- Status: Vassal first of the Kingdom of Navarre, then of the Kingdom of Castile
- Capital: Oñati
- Government: Lordship
- Historical era: Middle Ages
- • Established: c. 1149
- • Incorporation of Oñate into Gipuzkoa: 1845
| Preceded by | Succeeded by |
| / Kingdom of Pamplona | Oñati / |

= Lordship of Oñate =

The Lordship of Lopez de Oñate (Basque: Oñatiko jaurreria, Spanish: Señorío de Oñate) was one of the Basque señoríos, and represented a period of feudal rule in a region surrounding the city of Oñati, in the present-day province of Gipuzkoa, Basque Country. The lordship was ruled by a single family, the House of Guevara (in Basque, Gebara), who all hailed from the town with the same name in Álava. Their titles as Lords of Oñati were first conferred by the monarchs of Navarre, as the Lordship acted as a vassal state of the former. Circa the year 1200, the Lordship was conquered and annexed by the Kingdom of Castile, but it was maintained until the year 1845, when Oñate was incorporated into the province of Gipuzkoa and the title was lost.

== History ==

Not much is known about the origins of the lordship itself as a political entity. The lordship is mentioned for the first time in a text from 1284, although some latter documents (dated in the 15th century) state that the majorat over the land around Oñati was given to the Guevara family in the year 1149. The House of Guevara came from a village with the same name located in what then was part of the Kingdom of Navarre. The family had important contacts with the Navarrese monarchy and had been supporters of the Gamboino faction during the War of the Bands. The lordship had strong links with the County of Álava and remained a vassal territory of Navarre until the year 1200, when Gipuzkoa and Álava itself were conquered by the Kingdom of Castile. From that point and until its dissolution, the lordship was under the sphere of influence of Castile, and it was eventually integrated into the kingdom, along with other Basque feudal lordships such as the Lordship of Biscay.
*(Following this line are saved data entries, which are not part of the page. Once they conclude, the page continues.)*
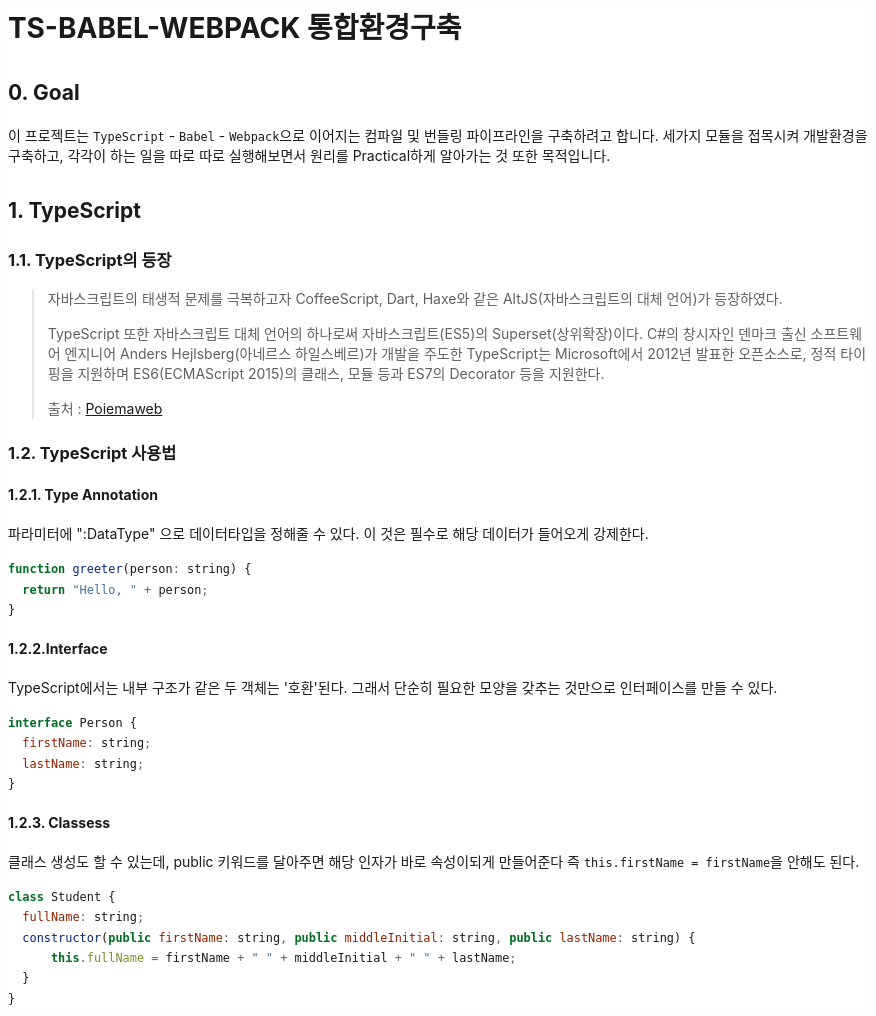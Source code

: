 # TS-BABEL-WEBPACK 통합환경구축

## 0. Goal

이 프로젝트는 `TypeScript` - `Babel` - `Webpack`으로 이어지는 컴파일 및 번들링 파이프라인을 구축하려고 합니다. 세가지 모듈을 접목시켜 개발환경을 구축하고, 각각이 하는 일을 따로 따로 실행해보면서 원리를 Practical하게 알아가는 것 또한 목적입니다.

## 1. TypeScript

### 1.1. TypeScript의 등장

> 자바스크립트의 태생적 문제를 극복하고자 CoffeeScript, Dart, Haxe와 같은 AltJS(자바스크립트의 대체 언어)가 등장하였다.
>
> TypeScript 또한 자바스크립트 대체 언어의 하나로써 자바스크립트(ES5)의 Superset(상위확장)이다. C#의 창시자인 덴마크 출신 소프트웨어 엔지니어 Anders Hejlsberg(아네르스 하일스베르)가 개발을 주도한 TypeScript는 Microsoft에서 2012년 발표한 오픈소스로, 정적 타이핑을 지원하며 ES6(ECMAScript 2015)의 클래스, 모듈 등과 ES7의 Decorator 등을 지원한다.
>
> 출처 : [Poiemaweb](https://poiemaweb.com/typescript-introduction)

### 1.2. TypeScript 사용법

#### 1.2.1. Type Annotation

파라미터에 ":DataType" 으로 데이터타입을 정해줄 수 있다.
이 것은 필수로 해당 데이터가 들어오게 강제한다.

```javascript
function greeter(person: string) {
  return "Hello, " + person;
}
```

#### 1.2.2.Interface

TypeScript에서는 내부 구조가 같은 두 객체는 '호환'된다.
그래서 단순히 필요한 모양을 갖추는 것만으로 인터페이스를 만들 수 있다.

```javascript
interface Person {
  firstName: string;
  lastName: string;
}
```

#### 1.2.3. Classess

클래스 생성도 할 수 있는데, public 키워드를 달아주면 해당 인자가 바로 속성이되게 만들어준다
즉 `this.firstName = firstName`을 안해도 된다.

```javascript
class Student {
  fullName: string;
  constructor(public firstName: string, public middleInitial: string, public lastName: string) {
      this.fullName = firstName + " " + middleInitial + " " + lastName;
  }
}
```
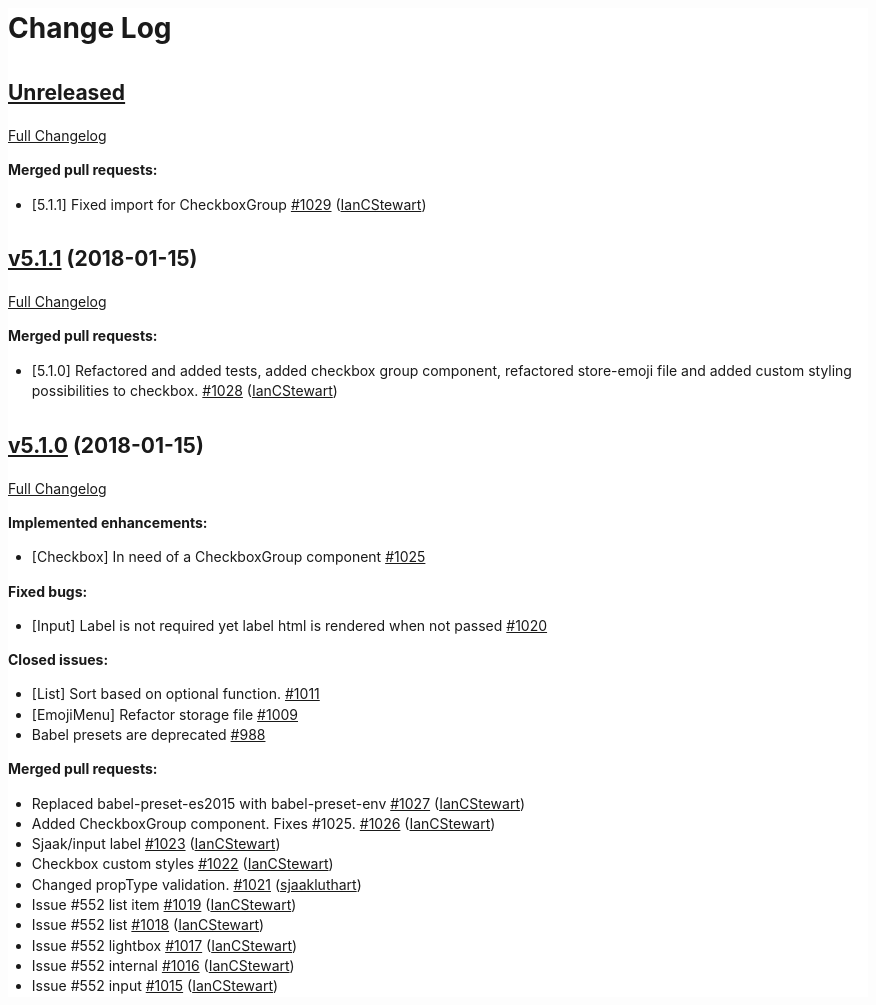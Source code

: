 # Change Log

## [Unreleased](https://github.com/anchorchat/anchor-ui/tree/HEAD)

[Full Changelog](https://github.com/anchorchat/anchor-ui/compare/v5.1.1...HEAD)

**Merged pull requests:**

- \[5.1.1\] Fixed import for CheckboxGroup [\#1029](https://github.com/anchorchat/anchor-ui/pull/1029) ([IanCStewart](https://github.com/IanCStewart))

## [v5.1.1](https://github.com/anchorchat/anchor-ui/tree/v5.1.1) (2018-01-15)
[Full Changelog](https://github.com/anchorchat/anchor-ui/compare/v5.1.0...v5.1.1)

**Merged pull requests:**

- \[5.1.0\] Refactored and added tests, added checkbox group component, refactored store-emoji file and added custom styling possibilities to checkbox. [\#1028](https://github.com/anchorchat/anchor-ui/pull/1028) ([IanCStewart](https://github.com/IanCStewart))

## [v5.1.0](https://github.com/anchorchat/anchor-ui/tree/v5.1.0) (2018-01-15)
[Full Changelog](https://github.com/anchorchat/anchor-ui/compare/v5.0.6...v5.1.0)

**Implemented enhancements:**

- \[Checkbox\] In need of a CheckboxGroup component [\#1025](https://github.com/anchorchat/anchor-ui/issues/1025)

**Fixed bugs:**

- \[Input\] Label is not required yet label html is rendered when not passed [\#1020](https://github.com/anchorchat/anchor-ui/issues/1020)

**Closed issues:**

- \[List\] Sort based on optional function. [\#1011](https://github.com/anchorchat/anchor-ui/issues/1011)
- \[EmojiMenu\] Refactor storage file [\#1009](https://github.com/anchorchat/anchor-ui/issues/1009)
- Babel presets are deprecated [\#988](https://github.com/anchorchat/anchor-ui/issues/988)

**Merged pull requests:**

- Replaced babel-preset-es2015 with babel-preset-env [\#1027](https://github.com/anchorchat/anchor-ui/pull/1027) ([IanCStewart](https://github.com/IanCStewart))
- Added CheckboxGroup component. Fixes \#1025. [\#1026](https://github.com/anchorchat/anchor-ui/pull/1026) ([IanCStewart](https://github.com/IanCStewart))
- Sjaak/input label [\#1023](https://github.com/anchorchat/anchor-ui/pull/1023) ([IanCStewart](https://github.com/IanCStewart))
- Checkbox custom styles [\#1022](https://github.com/anchorchat/anchor-ui/pull/1022) ([IanCStewart](https://github.com/IanCStewart))
- Changed propType validation. [\#1021](https://github.com/anchorchat/anchor-ui/pull/1021) ([sjaakluthart](https://github.com/sjaakluthart))
- Issue \#552 list item [\#1019](https://github.com/anchorchat/anchor-ui/pull/1019) ([IanCStewart](https://github.com/IanCStewart))
- Issue \#552 list [\#1018](https://github.com/anchorchat/anchor-ui/pull/1018) ([IanCStewart](https://github.com/IanCStewart))
- Issue \#552 lightbox [\#1017](https://github.com/anchorchat/anchor-ui/pull/1017) ([IanCStewart](https://github.com/IanCStewart))
- Issue \#552 internal [\#1016](https://github.com/anchorchat/anchor-ui/pull/1016) ([IanCStewart](https://github.com/IanCStewart))
- Issue \#552 input [\#1015](https://github.com/anchorchat/anchor-ui/pull/1015) ([IanCStewart](https://github.com/IanCStewart))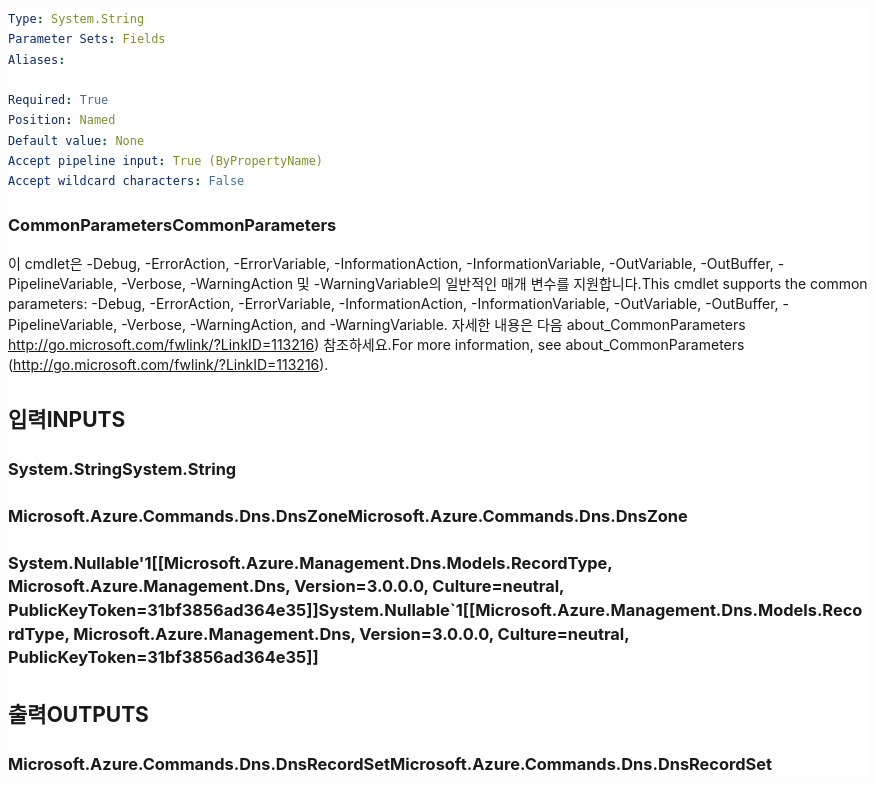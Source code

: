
 ```yaml
Type: System.String
Parameter Sets: Fields
Aliases:

Required: True
Position: Named
Default value: None
Accept pipeline input: True (ByPropertyName)
Accept wildcard characters: False
```

### <span data-ttu-id="3b479-153">CommonParameters</span><span class="sxs-lookup"><span data-stu-id="3b479-153">CommonParameters</span></span>
<span data-ttu-id="3b479-154">이 cmdlet은 -Debug, -ErrorAction, -ErrorVariable, -InformationAction, -InformationVariable, -OutVariable, -OutBuffer, -PipelineVariable, -Verbose, -WarningAction 및 -WarningVariable의 일반적인 매개 변수를 지원합니다.</span><span class="sxs-lookup"><span data-stu-id="3b479-154">This cmdlet supports the common parameters: -Debug, -ErrorAction, -ErrorVariable, -InformationAction, -InformationVariable, -OutVariable, -OutBuffer, -PipelineVariable, -Verbose, -WarningAction, and -WarningVariable.</span></span> <span data-ttu-id="3b479-155">자세한 내용은 다음 about_CommonParameters http://go.microsoft.com/fwlink/?LinkID=113216) 참조하세요.</span><span class="sxs-lookup"><span data-stu-id="3b479-155">For more information, see about_CommonParameters (http://go.microsoft.com/fwlink/?LinkID=113216).</span></span>

## <span data-ttu-id="3b479-156">입력</span><span class="sxs-lookup"><span data-stu-id="3b479-156">INPUTS</span></span>

### <span data-ttu-id="3b479-157">System.String</span><span class="sxs-lookup"><span data-stu-id="3b479-157">System.String</span></span>

### <span data-ttu-id="3b479-158">Microsoft.Azure.Commands.Dns.DnsZone</span><span class="sxs-lookup"><span data-stu-id="3b479-158">Microsoft.Azure.Commands.Dns.DnsZone</span></span>

### <span data-ttu-id="3b479-159">System.Nullable'1[[Microsoft.Azure.Management.Dns.Models.RecordType, Microsoft.Azure.Management.Dns, Version=3.0.0.0, Culture=neutral, PublicKeyToken=31bf3856ad364e35]]</span><span class="sxs-lookup"><span data-stu-id="3b479-159">System.Nullable\`1[[Microsoft.Azure.Management.Dns.Models.RecordType, Microsoft.Azure.Management.Dns, Version=3.0.0.0, Culture=neutral, PublicKeyToken=31bf3856ad364e35]]</span></span>

## <span data-ttu-id="3b479-160">출력</span><span class="sxs-lookup"><span data-stu-id="3b479-160">OUTPUTS</span></span>

### <span data-ttu-id="3b479-161">Microsoft.Azure.Commands.Dns.DnsRecordSet</span><span class="sxs-lookup"><span data-stu-id="3b479-161">Microsoft.Azure.Commands.Dns.DnsRecordSet</span></span>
In the year 1481, the Catholic Monarchs confirmed the lands and title as Count of Oñate to Íñigo Vélez of Guevara and Ayala, 13th Lord of Oñate-

The Lordship of Oñate was dissolved and the title lost when Oñati was officially incorporated into the province of Gipuzkoa as a town in 1845.

== Lords ==

Lord of Oñate or Count of Oñate was the title granted to those who ruled the Lordship of Oñate. Every lord of Oñate has belonged to the Guevara family and Lopez family.